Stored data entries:
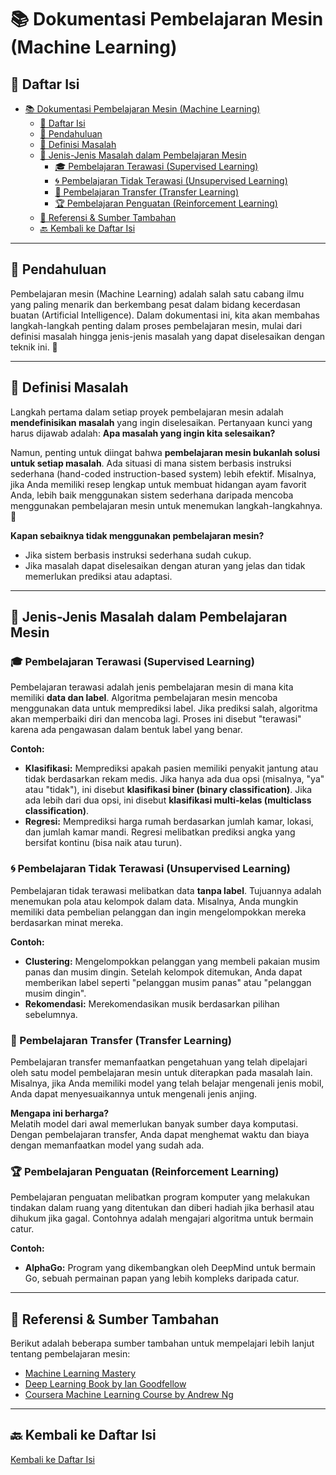 # 📚 Dokumentasi Pembelajaran Mesin (Machine Learning)

## 📑 Daftar Isi
- [📚 Dokumentasi Pembelajaran Mesin (Machine Learning)](#-dokumentasi-pembelajaran-mesin-machine-learning)
  - [📑 Daftar Isi](#-daftar-isi)
  - [🌟 Pendahuluan](#-pendahuluan)
  - [🎯 Definisi Masalah](#-definisi-masalah)
  - [🧩 Jenis-Jenis Masalah dalam Pembelajaran Mesin](#-jenis-jenis-masalah-dalam-pembelajaran-mesin)
    - [🎓 Pembelajaran Terawasi (Supervised Learning)](#-pembelajaran-terawasi-supervised-learning)
    - [🌀 Pembelajaran Tidak Terawasi (Unsupervised Learning)](#-pembelajaran-tidak-terawasi-unsupervised-learning)
    - [🔄 Pembelajaran Transfer (Transfer Learning)](#-pembelajaran-transfer-transfer-learning)
    - [🏆 Pembelajaran Penguatan (Reinforcement Learning)](#-pembelajaran-penguatan-reinforcement-learning)
  - [📖 Referensi \& Sumber Tambahan](#-referensi--sumber-tambahan)
  - [🔙 Kembali ke Daftar Isi](#-kembali-ke-daftar-isi)

---

## 🌟 Pendahuluan

Pembelajaran mesin (Machine Learning) adalah salah satu cabang ilmu yang paling menarik dan berkembang pesat dalam bidang kecerdasan buatan (Artificial Intelligence). Dalam dokumentasi ini, kita akan membahas langkah-langkah penting dalam proses pembelajaran mesin, mulai dari definisi masalah hingga jenis-jenis masalah yang dapat diselesaikan dengan teknik ini. 🚀

---

## 🎯 Definisi Masalah

Langkah pertama dalam setiap proyek pembelajaran mesin adalah **mendefinisikan masalah** yang ingin diselesaikan. Pertanyaan kunci yang harus dijawab adalah: **Apa masalah yang ingin kita selesaikan?**

Namun, penting untuk diingat bahwa **pembelajaran mesin bukanlah solusi untuk setiap masalah**. Ada situasi di mana sistem berbasis instruksi sederhana (hand-coded instruction-based system) lebih efektif. Misalnya, jika Anda memiliki resep lengkap untuk membuat hidangan ayam favorit Anda, lebih baik menggunakan sistem sederhana daripada mencoba menggunakan pembelajaran mesin untuk menemukan langkah-langkahnya. 🍗

**Kapan sebaiknya tidak menggunakan pembelajaran mesin?**
- Jika sistem berbasis instruksi sederhana sudah cukup.
- Jika masalah dapat diselesaikan dengan aturan yang jelas dan tidak memerlukan prediksi atau adaptasi.

---

## 🧩 Jenis-Jenis Masalah dalam Pembelajaran Mesin

### 🎓 Pembelajaran Terawasi (Supervised Learning)

Pembelajaran terawasi adalah jenis pembelajaran mesin di mana kita memiliki **data dan label**. Algoritma pembelajaran mesin mencoba menggunakan data untuk memprediksi label. Jika prediksi salah, algoritma akan memperbaiki diri dan mencoba lagi. Proses ini disebut "terawasi" karena ada pengawasan dalam bentuk label yang benar.

**Contoh:**  
- **Klasifikasi:** Memprediksi apakah pasien memiliki penyakit jantung atau tidak berdasarkan rekam medis. Jika hanya ada dua opsi (misalnya, "ya" atau "tidak"), ini disebut **klasifikasi biner (binary classification)**. Jika ada lebih dari dua opsi, ini disebut **klasifikasi multi-kelas (multiclass classification)**.
- **Regresi:** Memprediksi harga rumah berdasarkan jumlah kamar, lokasi, dan jumlah kamar mandi. Regresi melibatkan prediksi angka yang bersifat kontinu (bisa naik atau turun).

### 🌀 Pembelajaran Tidak Terawasi (Unsupervised Learning)

Pembelajaran tidak terawasi melibatkan data **tanpa label**. Tujuannya adalah menemukan pola atau kelompok dalam data. Misalnya, Anda mungkin memiliki data pembelian pelanggan dan ingin mengelompokkan mereka berdasarkan minat mereka.

**Contoh:**  
- **Clustering:** Mengelompokkan pelanggan yang membeli pakaian musim panas dan musim dingin. Setelah kelompok ditemukan, Anda dapat memberikan label seperti "pelanggan musim panas" atau "pelanggan musim dingin".
- **Rekomendasi:** Merekomendasikan musik berdasarkan pilihan sebelumnya.

### 🔄 Pembelajaran Transfer (Transfer Learning)

Pembelajaran transfer memanfaatkan pengetahuan yang telah dipelajari oleh satu model pembelajaran mesin untuk diterapkan pada masalah lain. Misalnya, jika Anda memiliki model yang telah belajar mengenali jenis mobil, Anda dapat menyesuaikannya untuk mengenali jenis anjing.

**Mengapa ini berharga?**  
Melatih model dari awal memerlukan banyak sumber daya komputasi. Dengan pembelajaran transfer, Anda dapat menghemat waktu dan biaya dengan memanfaatkan model yang sudah ada.

### 🏆 Pembelajaran Penguatan (Reinforcement Learning)

Pembelajaran penguatan melibatkan program komputer yang melakukan tindakan dalam ruang yang ditentukan dan diberi hadiah jika berhasil atau dihukum jika gagal. Contohnya adalah mengajari algoritma untuk bermain catur.

**Contoh:**  
- **AlphaGo:** Program yang dikembangkan oleh DeepMind untuk bermain Go, sebuah permainan papan yang lebih kompleks daripada catur.

---

## 📖 Referensi & Sumber Tambahan

Berikut adalah beberapa sumber tambahan untuk mempelajari lebih lanjut tentang pembelajaran mesin:

- [Machine Learning Mastery](https://machinelearningmastery.com/)
- [Deep Learning Book by Ian Goodfellow](https://www.deeplearningbook.org/)
- [Coursera Machine Learning Course by Andrew Ng](https://www.coursera.org/learn/machine-learning)

---

## 🔙 Kembali ke Daftar Isi

[Kembali ke Daftar Isi](#-daftar-isi)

Exercise requirements:
Output the records verbatim without pictures.

Task result:
 # 📚 Dokumentasi Pembelajaran Mesin (Machine Learning)

## 📑 Daftar Isi
- [📚 Dokumentasi Pembelajaran Mesin (Machine Learning)](#-dokumentasi-pembelajaran-mesin-machine-learning)
  - [📑 Daftar Isi](#-daftar-isi)
  - [🌟 Pendahuluan](#-pendahuluan)
  - [🎯 Definisi Masalah](#-definisi-masalah)
  - [🧩 Jenis-Jenis Masalah dalam Pembelajaran Mesin](#-jenis-jenis-masalah-dalam-pembelajaran-mesin)
    - [🎓 Pembelajaran Terawasi (Supervised Learning)](#-pembelajaran-terawasi-supervised-learning)
    - [🌀 Pembelajaran Tidak Terawasi (Unsupervised Learning)](#-pembelajaran-tidak-terawasi-unsupervised-learning)
    - [🔄 Pembelajaran Transfer (Transfer Learning)](#-pembelajaran-transfer-transfer-learning)
    - [🏆 Pembelajaran Penguatan (Reinforcement Learning)](#-pembelajaran-penguatan-reinforcement-learning)
  - [📖 Referensi \& Sumber Tambahan](#-referensi--sumber-tambahan)
  - [🔙 Kembali ke Daftar Isi](#-kembali-ke-daftar-isi)

---

## 🌟 Pendahuluan

Pembelajaran mesin (Machine Learning) adalah salah satu cabang ilmu yang paling menarik dan berkembang pesat dalam bidang kecerdasan buatan (Artificial Intelligence). Dalam dokumentasi ini, kita akan membahas langkah-langkah penting dalam proses pembelajaran mesin, mulai dari definisi masalah hingga jenis-jenis masalah yang dapat diselesaikan dengan teknik ini. 🚀

---

## 🎯 Definisi Masalah

Langkah pertama dalam setiap proyek pembelajaran mesin adalah **mendefinisikan masalah** yang ingin diselesaikan. Pertanyaan kunci yang harus dijawab adalah: **Apa masalah yang ingin kita selesaikan?**

Namun, penting untuk diingat bahwa **pembelajaran mesin bukanlah solusi untuk setiap masalah**. Ada situasi di mana sistem berbasis instruksi sederhana (hand-coded instruction-based system) lebih efektif. Misalnya, jika Anda memiliki resep lengkap untuk membuat hidangan ayam favorit Anda, lebih baik menggunakan sistem sederhana daripada mencoba menggunakan pembelajaran mesin untuk menemukan langkah-langkahnya. 🍗

**Kapan sebaiknya tidak menggunakan pembelajaran mesin?**
- Jika sistem berbasis instruksi sederhana sudah cukup.
- Jika masalah dapat diselesaikan dengan aturan yang jelas dan tidak memerlukan prediksi atau adaptasi.

---

## 🧩 Jenis-Jenis Masalah dalam Pembelajaran Mesin

### 🎓 Pembelajaran Terawasi (Supervised Learning)

Pembelajaran terawasi adalah jenis pembelajaran mesin di mana kita memiliki **data dan label**. Algoritma pembelajaran mesin mencoba menggunakan data untuk memprediksi label. Jika prediksi salah, algoritma akan memperbaiki diri dan mencoba lagi. Proses ini disebut "terawasi" karena ada pengawasan dalam bentuk label yang benar.

**Contoh:**  
- **Klasifikasi:** Memprediksi apakah pasien memiliki penyakit jantung atau tidak berdasarkan rekam medis. Jika hanya ada dua opsi (misalnya, "ya" atau "tidak"), ini disebut **klasifikasi biner (binary classification)**. Jika ada lebih dari dua opsi, ini disebut **klasifikasi multi-kelas (multiclass classification)**.
- **Regresi:** Memprediksi harga rumah berdasarkan jumlah kamar, lokasi, dan jumlah kamar mandi. Regresi melibatkan prediksi angka yang bersifat kontinu (bisa naik atau turun).

### 🌀 Pembelajaran Tidak Terawasi (Unsupervised Learning)

Pembelajaran tidak terawasi melibatkan data **tanpa label**. Tujuannya adalah menemukan pola atau kelompok dalam data. Misalnya, Anda mungkin memiliki data pembelian pelanggan dan ingin mengelompokkan mereka berdasarkan minat mereka.

**Contoh:**  
- **Clustering:** Mengelompokkan pelanggan yang membeli pakaian musim panas dan musim dingin. Setelah kelompok ditemukan, Anda dapat memberikan label seperti "pelanggan musim panas" atau "pelanggan musim dingin".
- **Rekomendasi:** Merekomendasikan musik berdasarkan pilihan sebelumnya.

### 🔄 Pembelajaran Transfer (Transfer Learning)

Pembelajaran transfer memanfaatkan pengetahuan yang telah dipelajari oleh satu model pembelajaran mesin untuk diterapkan pada masalah lain. Misalnya, jika Anda memiliki model yang telah belajar mengenali jenis mobil, Anda dapat menyesuaikannya untuk mengenali jenis anjing.

**Mengapa ini berharga?**  
Melatih model dari awal memerlukan banyak sumber daya komputasi. Dengan pembelajaran transfer, Anda dapat menghemat waktu dan biaya dengan memanfaatkan model yang sudah ada.

### 🏆 Pembelajaran Penguatan (Reinforcement Learning)

Pembelajaran penguatan melibatkan program komputer yang melakukan tindakan dalam ruang yang ditentukan dan diberi hadiah jika berhasil atau dihukum jika gagal. Contohnya adalah mengajari algoritma untuk bermain catur.

**Contoh:**  
- **AlphaGo:** Program yang dikembangkan oleh DeepMind untuk bermain Go, sebuah permainan papan yang lebih kompleks daripada catur.

---

## 📖 Referensi & Sumber Tambahan

Berikut adalah beberapa sumber tambahan untuk mempelajari lebih lanjut tentang pembelajaran mesin:

- [Machine Learning Mastery](https://machinelearningmastery.com/)
- [Deep Learning Book by Ian Goodfellow](https://www.deeplearningbook.org/)
- [Coursera Machine Learning Course by Andrew Ng](https://www.coursera.org/learn/machine-learning)

---

## 🔙 Kembali ke Daftar Isi

[Kembali ke Daftar Isi](#-daftar-isi)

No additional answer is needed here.